Wednesday, 6 February 2013

Paying gig

I mentioned that I haven't had any time to work on ArdweeNET lately because someone decided I was worth paying to do some design work...go figure.

Anyway here's a pic of the board I designed for them.























I did almost all of the schematic design as well as all of the PCB layout. It has all sorts of goodies like Ethernet, GSM, microSD, Arduino Mega compatible etc etc. There are two boards that connect with a ribbon cable and are housed in a DIN rail enclosure. It's to be used for the specialised industrial control the company does.

So I haven't been idle.

There are not more boards to design and of course get working, so who knows when I'll get back to ArdweeNET full time, but I'll hopefully be able to do some work on getting the ArdweeNODE boards up and running.

Monday, 21 January 2013

It's quiet around here

Not much going on at present. Apart from all the Christmas faff I've got a paying gig to design some hardware and that takes precedence.

We do have all the components and PCBs to make a few prototypes so that should start happening before too long.

Meanwhile I just noticed that the ArdweeNET site is broken, the menu isn't working (it's not even appearing). I'll get onto that one day. (Fixed thanks to Stripey Lynx, AKA Paul)

Friday, 14 December 2012

Nasty nasty ATOMIC

Ooo what an insidious bug, let me set the scene.

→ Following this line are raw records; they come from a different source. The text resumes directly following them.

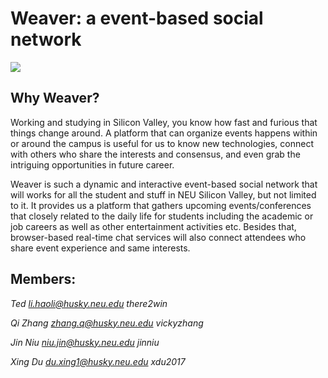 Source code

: #                                     Weaver: a event-based social network

![](https://github.com/TeamNEUSV/Weaver_LetsChat/blob/master/src/assets/images/logo.png)
## Why Weaver?

Working and studying in Silicon Valley, you know how fast and furious that things change around. A platform that can organize events happens within or around the campus is useful for us to know new technologies, connect with others who share the interests and consensus, and even grab the intriguing opportunities in future career.

Weaver is such a dynamic and interactive event-based social network that will works for all the student and stuff in NEU Silicon Valley, but not limited to it. It provides us a platform that gathers upcoming events/conferences that closely related to the daily life for students including the academic or job careers as well as other entertainment activities etc. Besides that, browser-based real-time chat services will also connect attendees who share event experience and same interests.


## Members:

*Ted  li.haoli@husky.neu.edu there2win*

*Qi Zhang zhang.q@husky.neu.edu vickyzhang*

*Jin Niu niu.jin@husky.neu.edu jinniu*

*Xing Du du.xing1@husky.neu.edu xdu2017*

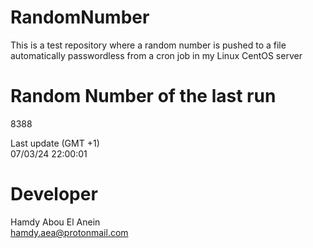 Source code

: # RandomNumber    
This is a test repository where a random number is pushed to a file automatically passwordless from a cron job in my Linux CentOS server    
# Random Number of the last run   
8388
      
Last update (GMT +1)    
07/03/24 22:00:01
# Developer    
Hamdy Abou El Anein   
hamdy.aea@protonmail.com
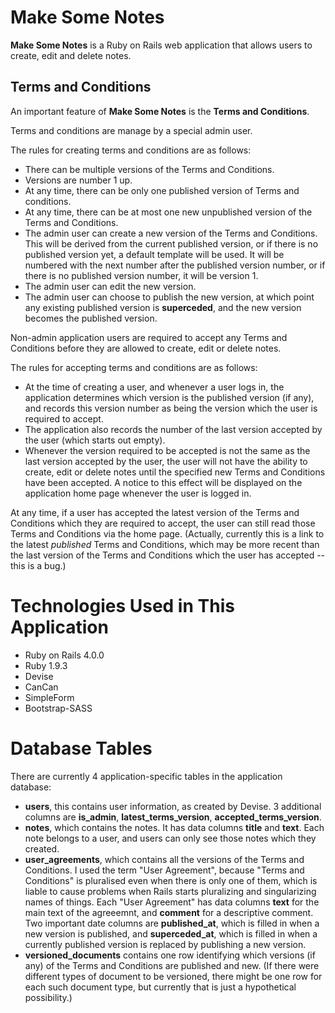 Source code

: Make Some Notes
===============

**Make Some Notes** is a Ruby on Rails web application that allows
users to create, edit and delete notes.

Terms and Conditions
--------------------

An important feature of **Make Some Notes** is the **Terms and Conditions**.

Terms and conditions are manage by a special admin user.

The rules for creating terms and conditions are as follows:

* There can be multiple versions of the Terms and Conditions.
* Versions are number 1 up.
* At any time, there can be only one published version of Terms and conditions.
* At any time, there can be at most one new unpublished version of the
  Terms and Conditions.
* The admin user can create a new version of the Terms and Conditions. This will
  be derived from the current published version, or if there is no published version
  yet, a default template will be used. It will be numbered with the next number
  after the published version number, or if there is no published version number, it
  will be version 1.
* The admin user can edit the new version.
* The admin user can choose to publish the new version, at which point any existing
  published version is **superceded**, and the new version becomes the published version.

Non-admin application users are required to accept any Terms and Conditions before they
are allowed to create, edit or delete notes.

The rules for accepting terms and conditions are as follows:

* At the time of creating a user, and whenever a user logs in, the application determines
  which version is the published version (if any), and records this version number as being
  the version which the user is required to accept.
* The application also records the number of the last version accepted by the user (which starts
  out empty).
* Whenever the version required to be accepted is not the same as the last version accepted
  by the user, the user will not have the ability to create, edit or delete notes until the
  specified new Terms and Conditions have been accepted. A notice to this effect will be displayed
  on the application home page whenever the user is logged in.

At any time, if a user has accepted the latest version of the Terms and Conditions which they are
required to accept, the user can still read those Terms and Conditions via the home page. (Actually,
currently this is a link to the latest *published* Terms and Conditions, which may be more recent
than the last version of the Terms and Conditions which the user has accepted -- this is a bug.)

Technologies Used in This Application
=====================================

* Ruby on Rails 4.0.0
* Ruby 1.9.3
* Devise
* CanCan
* SimpleForm
* Bootstrap-SASS

Database Tables
===============

There are currently 4 application-specific tables in the application database:

* **users**, this contains user information, as created by Devise. 3 additional columns
  are **is_admin**, **latest_terms_version**, **accepted_terms_version**.
* **notes**, which contains the notes. It has data columns **title** and **text**.
  Each note belongs to a user, and users can only see those notes which they created.
* **user_agreements**, which contains all the versions of the Terms and Conditions.
  I used the term "User Agreement", because "Terms and Conditions" is pluralised even when
  there is only one of them, which is liable to cause problems when Rails starts pluralizing
  and singularizing names of things. Each "User Agreement" has data columns **text** for 
  the main text of the agreeemnt, and **comment** for a descriptive comment. Two important
  date columns are **published_at**, which is filled in when a new version is published, 
  and **superceded_at**, which is filled in when a currently published version is replaced
  by publishing a new version.
* **versioned_documents** contains one row identifying which versions (if any) of the Terms
  and Conditions are published and new. (If there were different types of document to be versioned,
  there might be one row for each such document type, but currently that is just a hypothetical
  possibility.)


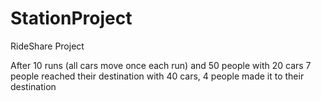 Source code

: # StationProject

RideShare Project

After 10 runs (all cars move once each run) and 50 people
    with 20 cars 7 people reached their destination
    with 40 cars, 4 people made it to their destination

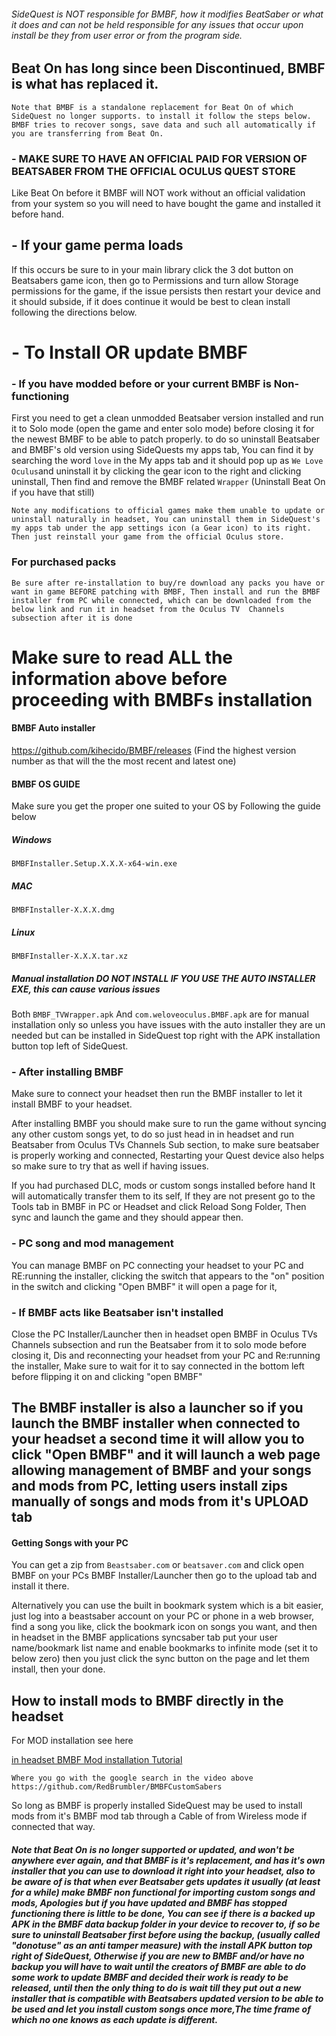 ###### SideQuest is NOT responsible for BMBF, how it modifies BeatSaber or what it does and can not be held responsible for any issues that occur upon install be they from user error or from the program side.

## Beat On has long since been Discontinued, BMBF is what has replaced it.

`Note that BMBF is a standalone replacement for Beat On of which SideQuest no longer supports. to install it follow the steps below. BMBF tries to recover songs, save data and such all automatically if you are transferring from Beat On.`

### - MAKE SURE TO HAVE AN OFFICIAL PAID FOR VERSION OF BEATSABER FROM THE OFFICIAL OCULUS QUEST STORE

Like Beat On before it BMBF will NOT work without an official validation from your system so you will need to have bought the game and installed it before hand.

## - If your game perma loads
If this occurs be sure to in your main library click the 3 dot button on Beatsabers game icon, then go to Permissions and turn allow Storage permissions for the game, if the issue persists then restart your device and it should subside, if it does continue it would be best to clean install following the directions below.

# - To Install OR update BMBF 


### - If you have modded before or your current BMBF is Non-functioning

First you need to get a clean unmodded Beatsaber version installed and run it to Solo mode (open the game and enter solo mode) before closing it for the newest BMBF to be able to patch properly. to do so uninstall Beatsaber and BMBF's old version using SideQuests my apps tab, You can find it by searching the word `love` in the My apps tab and it should pop up as `We Love Oculus`and uninstall it by clicking the gear icon to the right and clicking uninstall, Then find and remove the BMBF related `Wrapper` 
(Uninstall Beat On if you have that still)


`Note any modifications to official games make them unable to update or uninstall naturally in headset, You can uninstall them in SideQuest's  my apps tab under the app settings icon (a Gear icon) to its right. Then just reinstall your game from the official Oculus store.`

### For purchased packs
`Be sure after re-installation to buy/re download any packs you have or want in game BEFORE patching with BMBF,
Then install and run the BMBF installer from PC while connected, which can be downloaded from the below link and run it in headset from the Oculus TV  Channels subsection after it is done`

# Make sure to read ALL the information above before proceeding with BMBFs installation

#### BMBF Auto installer 
https://github.com/kihecido/BMBF/releases
(Find the highest version number as that will the the most recent and latest one)


#### BMBF OS GUIDE

Make sure you get the proper one suited to your OS by
Following the guide below

##### Windows
`BMBFInstaller.Setup.X.X.X-x64-win.exe`

##### MAC
`BMBFInstaller-X.X.X.dmg`

##### Linux
`BMBFInstaller-X.X.X.tar.xz`

##### Manual installation DO NOT INSTALL IF YOU USE THE AUTO INSTALLER EXE, this can cause various issues

Both `BMBF_TVWrapper.apk` And `com.weloveoculus.BMBF.apk` are for manual installation only so unless you have issues with the auto installer they are un needed but can be installed in SideQuest top right with the APK installation button top left of SideQuest.

### - After installing BMBF

Make sure to connect your headset then run the BMBF installer to let it install BMBF to your headset.

After installing BMBF you should make sure to run the game without syncing any other custom songs yet, to do so just head in in headset and run Beatsaber from Oculus TVs Channels Sub section, to make sure beatsaber is properly working and connected, 
Restarting your Quest device also helps so make sure to try that as well if having issues.

If you had purchased DLC, mods or custom songs installed before hand It will automatically transfer them to its self, 
If they are not present go to the Tools tab in BMBF in PC or Headset and click Reload Song Folder, Then sync and launch the game and they should appear then.

### - PC song and mod management

You can manage BMBF on PC connecting your headset to your PC and RE:running the installer, clicking the switch that appears to the "on" position in the switch and  clicking 
"Open BMBF" it will open a page for it,

### - If BMBF acts like Beatsaber isn't installed

Close the PC Installer/Launcher then in headset open BMBF in Oculus TVs Channels subsection and run the Beatsaber from it to solo mode before closing it, Dis and reconnecting your headset from your PC and Re:running the installer, Make sure to wait for it to say connected in the bottom left before flipping it on and clicking "open BMBF"
 

## The BMBF installer is also a launcher so if you launch the BMBF installer when connected to your headset a second time it will allow you to click "Open BMBF" and it will launch a web page allowing management of BMBF and your songs and mods from PC, letting users install zips manually of songs and mods from it's UPLOAD tab

#### Getting Songs with your PC
You can get a zip from `Beastsaber.com` or `beatsaver.com` and click open BMBF on your PCs BMBF Installer/Launcher
then go to the upload tab and install it there.

Alternatively you can use the built in bookmark system which is a bit easier, just log into a beastsaber account on your PC or phone in a web browser, find a song you like, click the bookmark icon on songs you want, and then in headset in the BMBF applications syncsaber tab put your user name/bookmark list name and enable bookmarks to infinite mode (set it to below zero) then you just click the sync button on the page and let them install, then your done.

How to install mods to BMBF directly in the headset
----
For MOD installation see here

[in headset BMBF Mod installation Tutorial](https://youtu.be/FcvZwF8j-ro)

`Where you go with the google search in the video above
https://github.com/RedBrumbler/BMBFCustomSabers`


So long as BMBF is properly installed SideQuest may be used to install mods from it's BMBF mod tab through a Cable of from Wireless mode if connected that way.






##### Note that Beat On is no longer supported or updated, and won't be anywhere ever again, and that BMBF is it's replacement, and has it's own installer that you can use to download it right into your headset, also to be aware of is that when ever Beatsaber gets updates it usually (at least for a while) make BMBF non functional for importing custom songs and mods, Apologies but if you have updated and BMBF has stopped functioning there is little to be done, You can see if there is a backed up APK in the BMBF data backup folder in your device to recover to, if so be sure to uninstall Beatsaber first before using the backup, (usually called "donotuse" as an anti tamper measure) with the install APK button top right of SideQuest, Otherwise if you are new to BMBF and/or have no backup you will have to wait until the creators of BMBF are able to do some work to update BMBF and decided their work is ready to be released, until then the only thing to do is wait till they put out a new installer that is compatible with Beatsabers updated version to be able to be used and let you install custom songs once more,The time frame of which no one knows as each update is different. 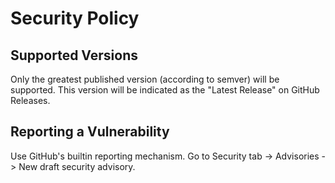 # Security Policy

## Supported Versions

Only the greatest published version (according to semver) will be supported.
This version will be indicated as the "Latest Release" on GitHub Releases.

## Reporting a Vulnerability

Use GitHub's builtin reporting mechanism.
Go to Security tab -> Advisories -> New draft security advisory.
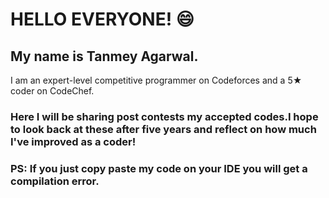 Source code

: # HELLO EVERYONE!    :smile:	

## My name is Tanmey Agarwal.
I am an expert-level competitive programmer on Codeforces and a 5★ coder on CodeChef.

### Here I will be sharing post contests my accepted codes.I hope to look back at these after five years and reflect on how much I've improved as a coder!

### PS: If you just copy paste my code on your IDE you will get a compilation error.

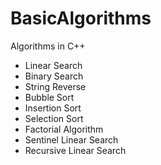 # BasicAlgorithms
Algorithms in C++

+ Linear Search
+ Binary Search
+ String Reverse
+ Bubble Sort
+ Insertion Sort
+ Selection Sort
+ Factorial Algorithm
+ Sentinel Linear Search
+ Recursive Linear Search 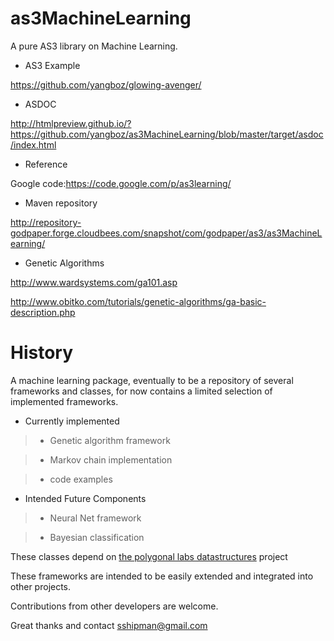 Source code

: as3MachineLearning
==================

A pure AS3 library on Machine Learning.

* AS3 Example

https://github.com/yangboz/glowing-avenger/

* ASDOC

http://htmlpreview.github.io/?https://github.com/yangboz/as3MachineLearning/blob/master/target/asdoc/index.html

* Reference

Google code:https://code.google.com/p/as3learning/

* Maven repository

http://repository-godpaper.forge.cloudbees.com/snapshot/com/godpaper/as3/as3MachineLearning/

* Genetic Algorithms

http://www.wardsystems.com/ga101.asp

http://www.obitko.com/tutorials/genetic-algorithms/ga-basic-description.php


History
==================

A machine learning package, eventually to be a repository of several frameworks and classes, for now contains a limited selection of implemented frameworks.

* Currently implemented

>* Genetic algorithm framework

>* Markov chain implementation

>* code examples

* Intended Future Components

>* Neural Net framework

>* Bayesian classification

These classes depend on <a href="https://github.com/polygonal/ds">the polygonal labs datastructures</a> project

These frameworks are intended to be easily extended and integrated into other projects.

Contributions from other developers are welcome. 

Great thanks and contact sshipman@gmail.com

I have a function that wants to transmit data on serial line, it's actually the start of a simple packetising feature I'm writing. So far there are two functions used as follows.

packetLoad(p, "ABCDEFGHIJKLMNOPQRSTUVWXYZ");
packetSend(p);


The names are fairly self-explanatory I think except that packetSend() wraps the string in "<>" characters, so the end result is this

"<ABCDEFGHIJKLMNOPQRSTUVWXYZ>"

being transmitted.

It worked just fine straight out of the box and lower bit rates, but then I upped the bit rate to 500kbps and it failed miserably, just transmitting "<A" or "<AB" or maybe  "<ABC" depending on where I placed debugging code.

The LARD serial code works like most others I guess, some code puts bytes into a buffer and some other code takes them out and puts them into the UART with the "taking out" part being interrupt driven. Both these processes involve updating a counter to indicate the number of bytes in the buffer, very important information that tells both sides how many bytes there are and where they should go.

For this reason any accesses to the buffer should be "atomic", meaning that when process A is accessing the buffer process B (or anybody else for that matter) must not also access the buffer. An atomic operation is indivisible, there must be no interrupts during the course of that operation.

In an interrupt-driven system this can be done by using semaphores, mutexes etc but in a simple system like this the easiest way is to just disable the interrupts when putting bytes into the buffer so the taking out code (which being interrupt-driven can occur at any time, even half-way through updating a counter) cannot try to take a byte out while the putting in code is putting one in. Got it?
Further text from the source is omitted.